Beyond the centre
‘Beyond the Centre’, a collaboration between Russian and Austrian artists, is bringing contemporary art to Moscow’s suburbs.
In Moscow, boundaries between the centre and its periphery are inescapable. The capital’s several concentric transport rings make it unnervingly easy to locate its centre on a map, like hitting the bullseye on the city’s target board.
It is generally assumed that the centre of Moscow’s cultural production is also located at its geographical centre. Since the majority of Moscow’s population lives, so to speak, beyond the centre, this suggests a disconcerting rift between Muscovites and Muscovite art.
Initiated in early 2018 and planned to continue well into 2020, ‘Beyond the Centre’ hopes to bridge such rifts – to open up a cultural dialogue between the centre and the periphery, between art and the everyday.
The project is run by the Austrian Cultural Forum in Moscow, in partnership with a number of domestic and international organisations, notably the Aksenov Family Foundation and the V-A-C Foundation, as well as the Vienna Museum, which focuses on the Austrian capital’s history.
Simon Mraz, director of the Austrian Cultural Forum in Moscow, notes that as a result of recent renovation, the centre of Moscow, much like the centre of Vienna, has come to feel, more or less, “like most big cities”, with “nice bakeries, and very nice parks”.

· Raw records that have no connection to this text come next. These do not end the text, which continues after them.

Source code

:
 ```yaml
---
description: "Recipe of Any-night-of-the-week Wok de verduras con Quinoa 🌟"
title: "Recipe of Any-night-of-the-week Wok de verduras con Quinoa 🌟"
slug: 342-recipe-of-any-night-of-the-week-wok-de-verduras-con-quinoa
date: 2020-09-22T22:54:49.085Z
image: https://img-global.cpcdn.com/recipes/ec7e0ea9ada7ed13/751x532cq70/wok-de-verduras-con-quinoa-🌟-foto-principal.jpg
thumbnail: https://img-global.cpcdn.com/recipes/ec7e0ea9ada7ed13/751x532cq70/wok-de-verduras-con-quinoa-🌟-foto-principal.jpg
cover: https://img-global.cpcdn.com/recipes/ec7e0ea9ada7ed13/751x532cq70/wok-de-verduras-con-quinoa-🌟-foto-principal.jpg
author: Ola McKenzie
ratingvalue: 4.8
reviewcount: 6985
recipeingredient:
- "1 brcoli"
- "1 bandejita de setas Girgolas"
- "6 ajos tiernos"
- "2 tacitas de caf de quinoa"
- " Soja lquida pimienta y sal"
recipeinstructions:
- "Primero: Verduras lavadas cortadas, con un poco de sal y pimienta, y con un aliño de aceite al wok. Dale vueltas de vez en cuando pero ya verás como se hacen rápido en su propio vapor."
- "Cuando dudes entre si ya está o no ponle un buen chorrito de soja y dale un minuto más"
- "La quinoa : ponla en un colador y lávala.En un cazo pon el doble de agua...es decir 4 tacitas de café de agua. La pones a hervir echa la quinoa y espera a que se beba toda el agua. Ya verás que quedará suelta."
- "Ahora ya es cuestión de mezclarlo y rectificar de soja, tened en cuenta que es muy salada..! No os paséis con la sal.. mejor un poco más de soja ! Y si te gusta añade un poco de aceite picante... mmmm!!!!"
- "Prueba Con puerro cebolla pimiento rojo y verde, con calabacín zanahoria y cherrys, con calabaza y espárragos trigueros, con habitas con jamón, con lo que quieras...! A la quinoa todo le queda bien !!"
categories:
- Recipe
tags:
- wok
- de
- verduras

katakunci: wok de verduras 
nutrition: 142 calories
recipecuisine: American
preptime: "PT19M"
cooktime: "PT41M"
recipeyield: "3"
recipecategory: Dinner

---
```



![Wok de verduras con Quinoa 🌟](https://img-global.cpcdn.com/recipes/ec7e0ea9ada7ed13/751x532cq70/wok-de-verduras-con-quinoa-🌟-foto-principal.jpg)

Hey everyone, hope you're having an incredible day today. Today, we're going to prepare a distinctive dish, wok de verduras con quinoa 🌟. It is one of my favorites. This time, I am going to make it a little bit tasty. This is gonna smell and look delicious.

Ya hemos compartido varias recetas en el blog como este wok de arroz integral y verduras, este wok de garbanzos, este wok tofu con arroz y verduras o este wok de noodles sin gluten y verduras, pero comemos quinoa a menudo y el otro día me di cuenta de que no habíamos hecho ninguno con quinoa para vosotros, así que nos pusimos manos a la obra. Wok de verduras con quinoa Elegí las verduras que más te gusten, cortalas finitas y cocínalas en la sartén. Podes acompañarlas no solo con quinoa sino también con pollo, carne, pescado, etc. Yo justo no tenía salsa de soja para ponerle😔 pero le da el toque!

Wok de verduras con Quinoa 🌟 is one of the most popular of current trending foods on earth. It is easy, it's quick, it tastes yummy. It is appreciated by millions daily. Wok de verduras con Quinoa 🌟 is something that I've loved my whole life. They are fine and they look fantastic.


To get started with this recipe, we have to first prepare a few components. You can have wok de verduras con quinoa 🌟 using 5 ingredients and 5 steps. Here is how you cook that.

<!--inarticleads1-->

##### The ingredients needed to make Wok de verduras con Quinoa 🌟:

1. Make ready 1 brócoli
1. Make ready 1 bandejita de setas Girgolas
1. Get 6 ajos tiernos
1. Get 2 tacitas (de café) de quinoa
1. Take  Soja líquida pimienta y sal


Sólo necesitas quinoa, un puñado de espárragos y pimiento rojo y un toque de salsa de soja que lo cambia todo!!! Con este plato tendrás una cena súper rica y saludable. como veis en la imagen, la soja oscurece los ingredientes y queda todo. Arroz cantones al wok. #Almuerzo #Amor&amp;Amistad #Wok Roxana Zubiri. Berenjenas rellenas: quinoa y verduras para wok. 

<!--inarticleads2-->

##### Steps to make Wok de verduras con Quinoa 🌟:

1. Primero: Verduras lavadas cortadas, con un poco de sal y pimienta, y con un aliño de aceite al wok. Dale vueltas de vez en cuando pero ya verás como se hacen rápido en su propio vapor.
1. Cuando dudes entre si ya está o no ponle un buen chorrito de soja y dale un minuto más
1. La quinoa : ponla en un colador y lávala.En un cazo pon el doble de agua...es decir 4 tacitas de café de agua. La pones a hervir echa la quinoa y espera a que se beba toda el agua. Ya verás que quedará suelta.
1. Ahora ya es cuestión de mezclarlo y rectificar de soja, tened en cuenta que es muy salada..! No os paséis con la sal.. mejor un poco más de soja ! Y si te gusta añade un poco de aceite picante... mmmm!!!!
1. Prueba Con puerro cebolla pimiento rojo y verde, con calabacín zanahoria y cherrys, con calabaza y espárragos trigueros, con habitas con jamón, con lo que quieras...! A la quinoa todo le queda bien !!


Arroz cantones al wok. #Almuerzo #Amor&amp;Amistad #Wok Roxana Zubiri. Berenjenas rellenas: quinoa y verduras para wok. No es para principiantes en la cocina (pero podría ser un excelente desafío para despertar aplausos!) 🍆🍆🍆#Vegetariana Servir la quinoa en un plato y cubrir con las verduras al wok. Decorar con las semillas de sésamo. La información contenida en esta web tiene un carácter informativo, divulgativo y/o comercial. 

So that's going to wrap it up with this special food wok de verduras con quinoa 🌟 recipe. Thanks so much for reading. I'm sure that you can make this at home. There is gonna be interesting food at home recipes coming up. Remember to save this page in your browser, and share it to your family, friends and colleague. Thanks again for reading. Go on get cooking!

In order to find the city’s essence, Mraz suggests that we need to “search outside somewhere”. With ‘Beyond the Centre’, he has provided the opportunity to do just that.
From a solo exhibition of artist Pasmur Rachuiko (born 1986) at Moscow’s Gogol Centre, to an artists’ residency in a new housing development in the suburb of Novo-Molokovo, ‘Beyond the Centre’ hosted a varied and original programme during its two-week opening in October.
The series of events began with ‘In Situ’, a group exhibition at the “Fabrika” Centre for Creative Industries. In the middle of that space, a former Soviet paper factory, was a table covered with a map of Moscow, on which all the artists’ studios in the city were marked. It was an attempt to question the role of that kind of studio in today’s society.
Ranging widely both in subject and form, the pieces in the exhibition all probed the complex relationship between artist and space, whether through documenting an artist’s residency in a shopping centre, or reimagining the textiles used to cover façade renovations. While the exhibition itself took place relatively close to the centre of Moscow, the works exhibited almost all focused on its periphery.
If the aim of ‘In Situ’ was to bring the periphery to the centre, ‘Odnushka’, an artist’s residency and sculpture project based in the new housing development of Novo-Molokovo, aims to bring the centre to the periphery. ‘Odnushka’, – which means “one-bedroom flat” in Russian – functions both as a gallery space as well as accommodation for visiting artists. Since its inception this summer, ‘Odnushka’ has been host to a series of artists, all of whom have created pieces inspired by the time they spent and the people they met in Novo-Molokovo during the course of their residency.
‘Odnushka’ is perhaps the most ambitious subset of ‘Beyond the Centre’, and the one which best captures the project’s spirit. According to the programme’s curator, Elena Ischenko, the decision to convert the housing project’s sales office into an artist’s residency was “no coincidence”. The sales office, she says, “was probably visited by all the residents of Novo-Molokovo. Now they will visit this space again, but for a different reason!”
Giving everyday spaces a new purpose by bringing art into them is perhaps the most magical element of this exciting initiative, the effect of which will be felt long after the last piece is taken down from the wall.